脂肪酸合成阻害剤としては、FA−4248(特許文献1)、1−フェニルピロリドン誘導体(特許文献2)、リグナン類化合物(特許文献3)等が知られている。しかし、これらの化合物は微生物の代謝物であり、投与方法によっては副作用が問題となり、長期的な使用には適していなかった。
【0003】
高級脂肪族アルコールは、天然界においては、高級脂肪酸とエステル結合した化合物として存在している。高級脂肪族アルコールは、抗ストレス(特許文献4)、高コレステロール症の改善(特許文献5)が報告され天然由来の副作用のない安全な機能素材として注目されつつある。

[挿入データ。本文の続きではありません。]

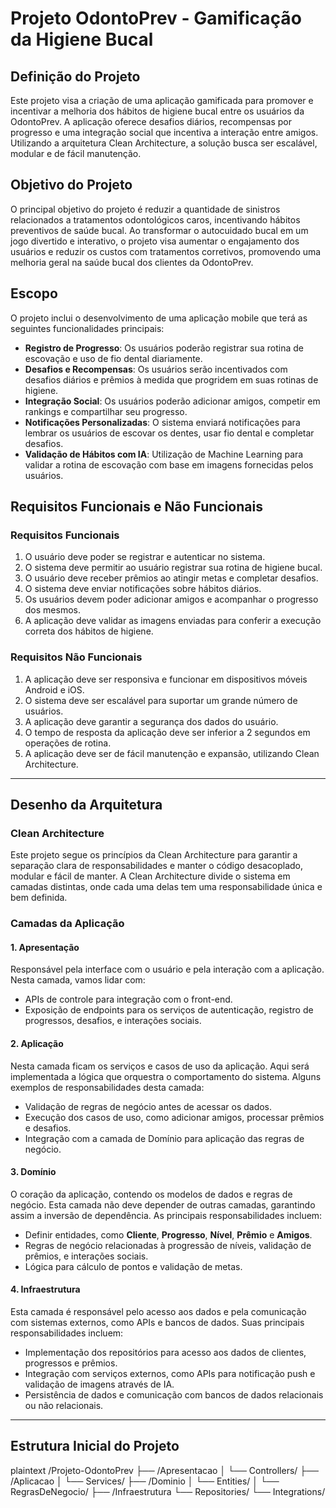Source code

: # Projeto OdontoPrev - Gamificação da Higiene Bucal

## Definição do Projeto

Este projeto visa a criação de uma aplicação gamificada para promover e incentivar a melhoria dos hábitos de higiene bucal entre os usuários da OdontoPrev. A aplicação oferece desafios diários, recompensas por progresso e uma integração social que incentiva a interação entre amigos. Utilizando a arquitetura Clean Architecture, a solução busca ser escalável, modular e de fácil manutenção.

## Objetivo do Projeto

O principal objetivo do projeto é reduzir a quantidade de sinistros relacionados a tratamentos odontológicos caros, incentivando hábitos preventivos de saúde bucal. Ao transformar o autocuidado bucal em um jogo divertido e interativo, o projeto visa aumentar o engajamento dos usuários e reduzir os custos com tratamentos corretivos, promovendo uma melhoria geral na saúde bucal dos clientes da OdontoPrev.

## Escopo

O projeto inclui o desenvolvimento de uma aplicação mobile que terá as seguintes funcionalidades principais:

- **Registro de Progresso**: Os usuários poderão registrar sua rotina de escovação e uso de fio dental diariamente.
- **Desafios e Recompensas**: Os usuários serão incentivados com desafios diários e prêmios à medida que progridem em suas rotinas de higiene.
- **Integração Social**: Os usuários poderão adicionar amigos, competir em rankings e compartilhar seu progresso.
- **Notificações Personalizadas**: O sistema enviará notificações para lembrar os usuários de escovar os dentes, usar fio dental e completar desafios.
- **Validação de Hábitos com IA**: Utilização de Machine Learning para validar a rotina de escovação com base em imagens fornecidas pelos usuários.

## Requisitos Funcionais e Não Funcionais

### Requisitos Funcionais
1. O usuário deve poder se registrar e autenticar no sistema.
2. O sistema deve permitir ao usuário registrar sua rotina de higiene bucal.
3. O usuário deve receber prêmios ao atingir metas e completar desafios.
4. O sistema deve enviar notificações sobre hábitos diários.
5. Os usuários devem poder adicionar amigos e acompanhar o progresso dos mesmos.
6. A aplicação deve validar as imagens enviadas para conferir a execução correta dos hábitos de higiene.
   
### Requisitos Não Funcionais
1. A aplicação deve ser responsiva e funcionar em dispositivos móveis Android e iOS.
2. O sistema deve ser escalável para suportar um grande número de usuários.
3. A aplicação deve garantir a segurança dos dados do usuário.
4. O tempo de resposta da aplicação deve ser inferior a 2 segundos em operações de rotina.
5. A aplicação deve ser de fácil manutenção e expansão, utilizando Clean Architecture.

---

## Desenho da Arquitetura

### Clean Architecture

Este projeto segue os princípios da Clean Architecture para garantir a separação clara de responsabilidades e manter o código desacoplado, modular e fácil de manter. A Clean Architecture divide o sistema em camadas distintas, onde cada uma delas tem uma responsabilidade única e bem definida.

### Camadas da Aplicação

#### 1. Apresentação

Responsável pela interface com o usuário e pela interação com a aplicação. Nesta camada, vamos lidar com:

- APIs de controle para integração com o front-end.
- Exposição de endpoints para os serviços de autenticação, registro de progressos, desafios, e interações sociais.

#### 2. Aplicação

Nesta camada ficam os serviços e casos de uso da aplicação. Aqui será implementada a lógica que orquestra o comportamento do sistema. Alguns exemplos de responsabilidades desta camada:

- Validação de regras de negócio antes de acessar os dados.
- Execução dos casos de uso, como adicionar amigos, processar prêmios e desafios.
- Integração com a camada de Domínio para aplicação das regras de negócio.

#### 3. Domínio

O coração da aplicação, contendo os modelos de dados e regras de negócio. Esta camada não deve depender de outras camadas, garantindo assim a inversão de dependência. As principais responsabilidades incluem:

- Definir entidades, como **Cliente**, **Progresso**, **Nível**, **Prêmio** e **Amigos**.
- Regras de negócio relacionadas à progressão de níveis, validação de prêmios, e interações sociais.
- Lógica para cálculo de pontos e validação de metas.

#### 4. Infraestrutura

Esta camada é responsável pelo acesso aos dados e pela comunicação com sistemas externos, como APIs e bancos de dados. Suas principais responsabilidades incluem:

- Implementação dos repositórios para acesso aos dados de clientes, progressos e prêmios.
- Integração com serviços externos, como APIs para notificação push e validação de imagens através de IA.
- Persistência de dados e comunicação com bancos de dados relacionais ou não relacionais.

---

## Estrutura Inicial do Projeto

plaintext
/Projeto-OdontoPrev
  ├── /Apresentacao
  │     └── Controllers/
  ├── /Aplicacao
  │     └── Services/
  ├── /Dominio
  │     └── Entities/
  │     └── RegrasDeNegocio/
  ├── /Infraestrutura
        └── Repositories/
        └── Integrations/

高級脂肪族アルコールの抗高コレステロール症効果において、その作用機序としてコレステロール合成経路の律速反応であるHMG−CoA還元酵素の発現抑制が推察されているが(非特許文献1)、脂肪酸合成を抑制することは見出されていなかった。
【0004】
【特許文献1】特開昭63−198687号公報
【特許文献2】WO94/0667公報
【特許文献3】特開平3−27319号公報
【特許文献4】特開2004−292355号公報
【特許文献5】特開平06−192072号公報
【非特許文献1】Medical Hypotheses (2002) 59(3), 268-279
【発明の開示】
【発明が解決しようとする課題】
【0005】
本発明者らは、前記の問題点に鑑み鋭意検討した結果、高級脂肪族アルコールが、肝臓中の脂肪酸合成経路における酵素群の発現を低下し、酵素の活性を抑制することを見いだし、更には、肝臓中のトリアシルグリセロールおよびコレステロール量を低下することを見出し、本発明を完成するに至った。
【課題を解決するための手段】
【0006】
すなわち本発明は、次の(1)〜(3)である。
(1)炭素数20〜36の高級脂肪族アルコールを有効成分として含有し、脂肪酸合成系酵素の発現を低下させることを特徴とする脂質代謝調整剤である。
(2)脂肪酸合成系酵素が、脂肪酸シンターゼ、グルコース−6−リン酸デヒドロゲナーゼ、ATP−クエン酸−リアーゼ、リンゴ酸酵素、ピルビン酸キナーゼ、グリセロール3リン酸アシルトランスフェラーゼである前記(1)の脂質代謝調整剤である。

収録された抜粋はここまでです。